WHAT THE TASK ASKS –
Everything from the line that holds "## Limitations and Considerations" through the end of the data below should be output exactly, both ends included.

☆ ☆ ☆ ☆ ☆

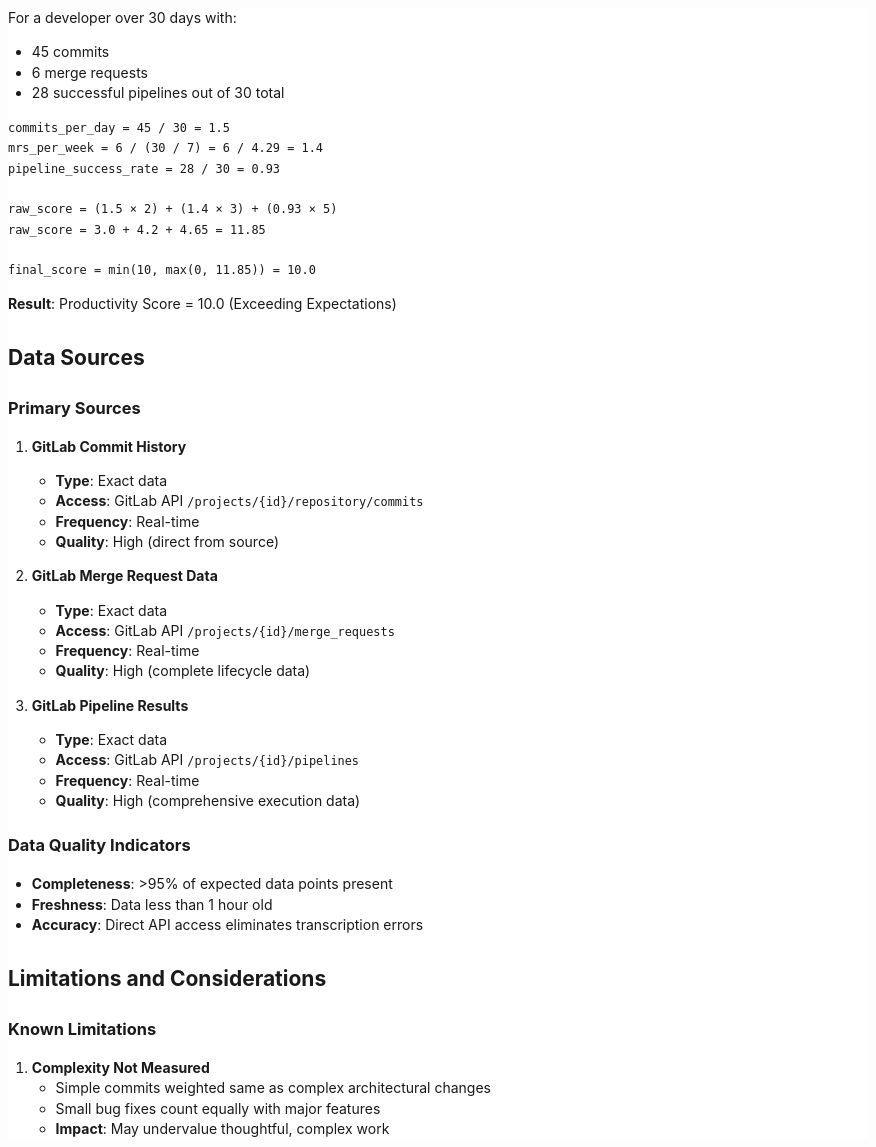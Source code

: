 For a developer over 30 days with:
- 45 commits
- 6 merge requests
- 28 successful pipelines out of 30 total

```
commits_per_day = 45 / 30 = 1.5
mrs_per_week = 6 / (30 / 7) = 6 / 4.29 = 1.4
pipeline_success_rate = 28 / 30 = 0.93

raw_score = (1.5 × 2) + (1.4 × 3) + (0.93 × 5)
raw_score = 3.0 + 4.2 + 4.65 = 11.85

final_score = min(10, max(0, 11.85)) = 10.0
```

**Result**: Productivity Score = 10.0 (Exceeding Expectations)

## Data Sources

### Primary Sources
1. **GitLab Commit History**
   - **Type**: Exact data
   - **Access**: GitLab API `/projects/{id}/repository/commits`
   - **Frequency**: Real-time
   - **Quality**: High (direct from source)

2. **GitLab Merge Request Data**
   - **Type**: Exact data
   - **Access**: GitLab API `/projects/{id}/merge_requests`
   - **Frequency**: Real-time
   - **Quality**: High (complete lifecycle data)

3. **GitLab Pipeline Results**
   - **Type**: Exact data
   - **Access**: GitLab API `/projects/{id}/pipelines`
   - **Frequency**: Real-time
   - **Quality**: High (comprehensive execution data)

### Data Quality Indicators
- **Completeness**: >95% of expected data points present
- **Freshness**: Data less than 1 hour old
- **Accuracy**: Direct API access eliminates transcription errors

## Limitations and Considerations

### Known Limitations

1. **Complexity Not Measured**
   - Simple commits weighted same as complex architectural changes
   - Small bug fixes count equally with major features
   - **Impact**: May undervalue thoughtful, complex work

☆ ☆ ☆ ☆ ☆

TASK ANSWER –
## Limitations and Considerations

### Known Limitations

1. **Complexity Not Measured**
   - Simple commits weighted same as complex architectural changes
   - Small bug fixes count equally with major features
   - **Impact**: May undervalue thoughtful, complex work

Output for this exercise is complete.